Effect of oxygen vacancy control on the electrical performance and stability of amorphous Si–In–Zn–O thin-film transistors by adopting Ar plasma treatment
摘要
The effects of Ar plasma treatment on the electrical performance and the stability of amorphous Si–In–Zn–O (a-SIZO) thin-film transistors (TFTs) were investigated with a focus on oxygen vacancy (VO) modulation. Short plasma exposure (≤ 30 s) improved the field-effect mobility (µFE) from 14.5 to 15.8 cm2/V·s while maintaining stable subthreshold swing (S.S.) and threshold voltage (VTH). In contrast, prolonged plasma exposure (≥ 1 min) resulted in a VTH shift from 8.70 V to 3.49 V and degradation of S.S. from 0.481 to 0.813 V/decade, along with significant increases in hysteresis (1.60 → 6.76 V) and ΔVTH (1.17 → 12.06 V). X-ray photoelectron spectroscopy (XPS) analysis revealed that the VO concentration increased from 26.28% to 36.03% (1 min treated) with increasing plasma treatment time, originating from Ar ion-induced M–O bond breaking.

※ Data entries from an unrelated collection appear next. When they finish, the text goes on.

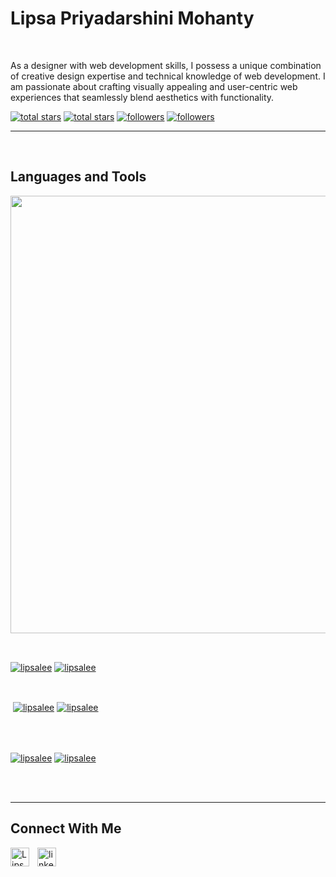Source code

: <h1> Lipsa Priyadarshini Mohanty</h1>
<br /> 
<p align="left">As a designer with web development skills, I possess a unique combination of creative design expertise and technical knowledge of web development. I am passionate about crafting visually appealing and user-centric web experiences that seamlessly blend aesthetics with functionality.</p>
                    

<p align="left"></p>
<p align="left"> 
  <a href="https://github.com/lipsalee?tab=repositories&sort=stargazers#gh-light-mode-only">
    <img alt="total stars" title="Total stars on GitHub" src="https://custom-icon-badges.demolab.com/github/stars/lipsalee?color=3ea97d&style=for-the-badge&labelColor=40b682&logo=star#gh-light-mode-only"/></a>
  
  <a href="https://github.com/lipsalee?tab=repositories&sort=stargazers#gh-dark-mode-only">
    <img alt="total stars" title="Total stars on GitHub" src="https://custom-icon-badges.demolab.com/github/stars/lipsalee?color=655489&style=for-the-badge&labelColor=c691e9&logo=star#gh-dark-mode-only"/></a>
  
  <a href="https://github.com/lipsalee?tab=followers#gh-light-mode-only">
    <img alt="followers" title="Follow me on Github" src="https://custom-icon-badges.demolab.com/github/followers/lipsalee?color=2c4954&labelColor=2c3e50&style=for-the-badge&logo=person-add&label=Follow&logoColor=white#gh-light-mode-only"/></a>
    
  <a href="https://github.com/lipsalee?tab=followers#gh-dark-mode-only">
    <img alt="followers" title="Follow me on Github" src="https://custom-icon-badges.demolab.com/github/followers/lipsalee?color=dacc84&labelColor=f9e692&style=for-the-badge&logo=person-add&label=Follow&logoColor=white#gh-dark-mode-only"/></a>
</p>

---
<br />

                    
<h2>Languages and Tools</h2> 
<p align="left">
<img width="700px"  src="https://skillicons.dev/icons?i=html,css,mysql,c,git,python,django,cpp"  />
<!--   <a href="https://www.w3schools.com/cpp/" target="_blank" rel="noreferrer"> <img src="https://img.icons8.com/?size=512&id=40669&format=png" alt="cplusplus" width="70px"height="70px"/> </a> -->
</p>
<br />

                    

 <p><a href="https://github.com/lipsalee#gh-dark-mode-only" target="_blank"><img align="center" src="https://github-readme-stats.vercel.app/api/top-langs/?username=lipsalee&langs_count=6&show_icon=true&layout=compact&theme=nightowl#gh-dark-mode-only" alt="lipsalee" /></a>
  <a href="https://github.com/lipsalee#gh-light-mode-only" target="_blank"><img align="center" src="https://github-readme-stats.vercel.app/api/top-langs/?username=lipsalee&langs_count=6&show_icon=true&layout=compact&theme=vue#gh-light-mode-only" alt="lipsalee" /></a>
</p>

<br />

<p>&nbsp;<a href="https://github.com/lipsalee#gh-dark-mode-only" target="_blank"><img align="center" src="https://github-readme-stats.vercel.app/api?username=lipsalee&count_private=true&show_icons=true&theme=nightowl#gh-dark-mode-only" alt="lipsalee" /></a>
<a href="https://github.com/lipsalee#gh-light-mode-only" target="_blank"><img align="center" src="https://github-readme-stats.vercel.app/api?username=lipsalee&count_private=true&show_icons=true&theme=vue#gh-light-mode-only" alt="lipsalee" /></a>
</p> 
<br>
<br />

<p><a href="https://github.com/lipsalee#gh-dark-mode-only" target="_blank"><img align="center" src="https://streak-stats.demolab.com?user=lipsalee&theme=nightowl#gh-dark-mode-only" alt="lipsalee"/></a>
<a href="https://github.com/lipsalee#gh-light-mode-only" target="_blank"><img align="center" src="https://streak-stats.demolab.com?user=lipsalee&theme=vue#gh-light-mode-only" alt="lipsalee"/></a></p>
<br/>
<br />



---


                    

                

<h2>Connect With Me</h2> 
<p align="left">
<a href="https://twitter.com/LipsaLee" target="_blank"><img align="left" width="30px" style="padding-right:10px;" src="https://raw.githubusercontent.com/rahuldkjain/github-profile-readme-generator/master/src/images/icons/Social/twitter.svg" alt="LipsaLee" /></a>
<!-- <a href="https://instagram.com/_._.lee_._" target="_blank"><img align="left" width="30px" style="padding-right:10px" src="https://raw.githubusercontent.com/rahuldkjain/github-profile-readme-generator/master/src/images/icons/Social/instagram.svg" alt="_._.lee_._" /></a> -->
<a href="www.linkedin.com/in/lipsa-priyadarshini-mohanty-189579231" target="_blank"><img align="left" alt="linkedin" width="30px" style="padding-right: 10px;" src="https://cdn.jsdelivr.net/gh/devicons/devicon/icons/linkedin/linkedin-original.svg" /></a>
</p>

A moderate increase in VO enhances carrier transport, whereas excessive VO generation induces trap states. Density of state (DoS) analysis confirmed that trap density increased with plasma exposure, showing a quantitative correlation with VO concentration, where bulk traps (DoS, NT) and interface traps (hysteresis) were distinguished. These results demonstrate that Ar plasma treatment induces a trade-off between electrical performance and stability through VO-controlled defect formation, highlighting the importance of precise plasma condition optimization.